## Your instructions
The records below hold a stretch from the line with "August 2020 (…)" through the line with "on its own database, which, as"; return exactly those lines, ends included, and nothing more.

## Data extracted from a collection
>>>
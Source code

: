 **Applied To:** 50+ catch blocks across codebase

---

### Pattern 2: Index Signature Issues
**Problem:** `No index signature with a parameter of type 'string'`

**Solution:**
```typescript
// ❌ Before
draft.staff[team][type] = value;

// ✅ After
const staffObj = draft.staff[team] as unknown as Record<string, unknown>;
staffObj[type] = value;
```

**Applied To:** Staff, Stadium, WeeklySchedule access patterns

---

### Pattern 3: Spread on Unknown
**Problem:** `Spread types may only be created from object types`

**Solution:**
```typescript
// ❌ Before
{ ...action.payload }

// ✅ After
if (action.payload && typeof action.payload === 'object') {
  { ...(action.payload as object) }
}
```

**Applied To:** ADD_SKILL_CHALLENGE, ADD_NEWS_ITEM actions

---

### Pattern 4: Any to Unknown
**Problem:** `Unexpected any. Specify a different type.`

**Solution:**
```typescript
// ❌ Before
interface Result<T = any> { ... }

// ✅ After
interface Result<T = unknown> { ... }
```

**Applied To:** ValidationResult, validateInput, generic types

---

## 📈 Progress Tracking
<<<
>>>
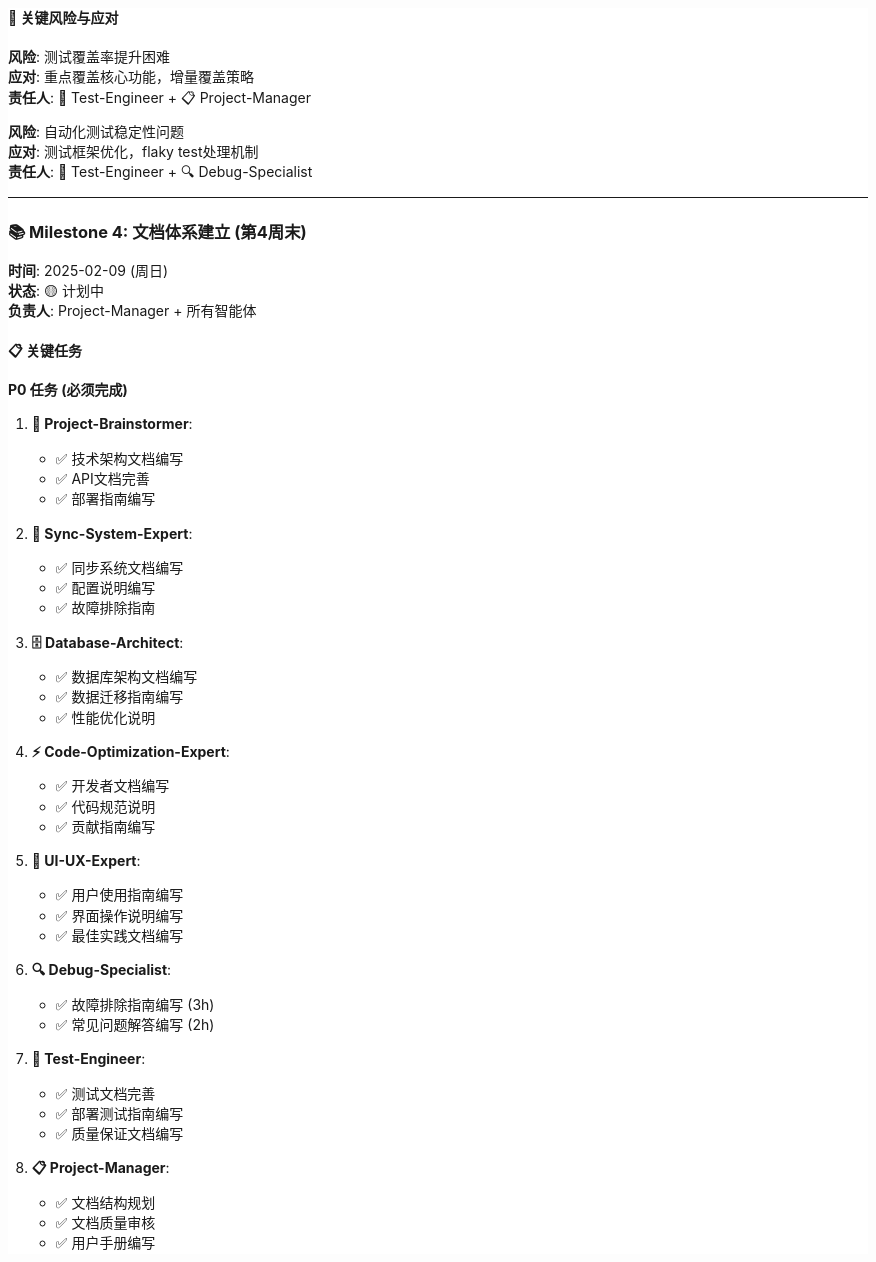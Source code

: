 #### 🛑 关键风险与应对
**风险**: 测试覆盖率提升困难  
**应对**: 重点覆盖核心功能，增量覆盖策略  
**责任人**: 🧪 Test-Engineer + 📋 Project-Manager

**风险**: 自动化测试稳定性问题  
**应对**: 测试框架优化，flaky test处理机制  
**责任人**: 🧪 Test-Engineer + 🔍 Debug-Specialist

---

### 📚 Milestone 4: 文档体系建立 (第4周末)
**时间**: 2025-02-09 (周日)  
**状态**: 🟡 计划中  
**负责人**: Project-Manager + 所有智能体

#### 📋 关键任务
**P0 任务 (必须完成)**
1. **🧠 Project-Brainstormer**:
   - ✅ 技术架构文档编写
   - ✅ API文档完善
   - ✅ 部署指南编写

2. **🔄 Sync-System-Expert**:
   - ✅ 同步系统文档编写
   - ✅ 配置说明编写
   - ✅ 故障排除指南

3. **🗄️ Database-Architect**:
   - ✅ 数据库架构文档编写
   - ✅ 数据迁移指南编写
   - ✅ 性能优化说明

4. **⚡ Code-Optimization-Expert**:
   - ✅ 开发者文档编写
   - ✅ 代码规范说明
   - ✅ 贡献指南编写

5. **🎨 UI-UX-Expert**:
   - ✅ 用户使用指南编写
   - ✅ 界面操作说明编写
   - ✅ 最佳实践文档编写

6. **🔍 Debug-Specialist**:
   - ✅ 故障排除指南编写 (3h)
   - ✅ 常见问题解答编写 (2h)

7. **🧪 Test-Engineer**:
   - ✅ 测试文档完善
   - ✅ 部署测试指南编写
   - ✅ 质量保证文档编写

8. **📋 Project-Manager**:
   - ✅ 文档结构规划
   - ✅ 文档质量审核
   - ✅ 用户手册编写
<<<
>>>
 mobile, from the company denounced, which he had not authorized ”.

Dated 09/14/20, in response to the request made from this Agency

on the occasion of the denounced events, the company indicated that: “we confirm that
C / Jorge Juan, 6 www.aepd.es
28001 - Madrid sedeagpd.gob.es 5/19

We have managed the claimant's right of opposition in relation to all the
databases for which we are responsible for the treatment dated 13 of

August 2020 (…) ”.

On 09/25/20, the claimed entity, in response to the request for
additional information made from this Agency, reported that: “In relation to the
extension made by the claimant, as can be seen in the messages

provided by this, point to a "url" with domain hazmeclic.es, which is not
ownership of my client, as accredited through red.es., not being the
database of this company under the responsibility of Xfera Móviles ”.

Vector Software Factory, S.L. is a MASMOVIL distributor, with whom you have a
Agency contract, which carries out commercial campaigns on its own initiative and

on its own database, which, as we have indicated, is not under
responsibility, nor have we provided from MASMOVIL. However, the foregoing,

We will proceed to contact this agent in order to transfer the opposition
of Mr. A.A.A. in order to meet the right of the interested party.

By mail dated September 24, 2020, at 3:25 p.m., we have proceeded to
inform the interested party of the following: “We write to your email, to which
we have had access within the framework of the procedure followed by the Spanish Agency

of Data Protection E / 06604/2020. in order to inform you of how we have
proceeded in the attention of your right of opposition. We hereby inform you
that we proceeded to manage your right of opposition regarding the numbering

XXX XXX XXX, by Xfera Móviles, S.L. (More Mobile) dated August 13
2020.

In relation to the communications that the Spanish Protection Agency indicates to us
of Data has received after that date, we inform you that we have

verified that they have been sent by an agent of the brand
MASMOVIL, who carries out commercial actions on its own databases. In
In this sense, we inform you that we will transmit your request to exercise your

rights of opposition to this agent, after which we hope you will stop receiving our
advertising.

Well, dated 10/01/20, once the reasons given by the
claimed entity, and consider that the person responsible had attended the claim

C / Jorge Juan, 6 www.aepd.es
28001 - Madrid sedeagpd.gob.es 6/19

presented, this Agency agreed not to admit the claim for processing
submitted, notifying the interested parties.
<<<
## Exercise response
August 2020 (…) ”.

On 09/25/20, the claimed entity, in response to the request for
additional information made from this Agency, reported that: “In relation to the
extension made by the claimant, as can be seen in the messages

provided by this, point to a "url" with domain hazmeclic.es, which is not
ownership of my client, as accredited through red.es., not being the
database of this company under the responsibility of Xfera Móviles ”.

Vector Software Factory, S.L. is a MASMOVIL distributor, with whom you have a
Agency contract, which carries out commercial campaigns on its own initiative and

on its own database, which, as we have indicated, is not under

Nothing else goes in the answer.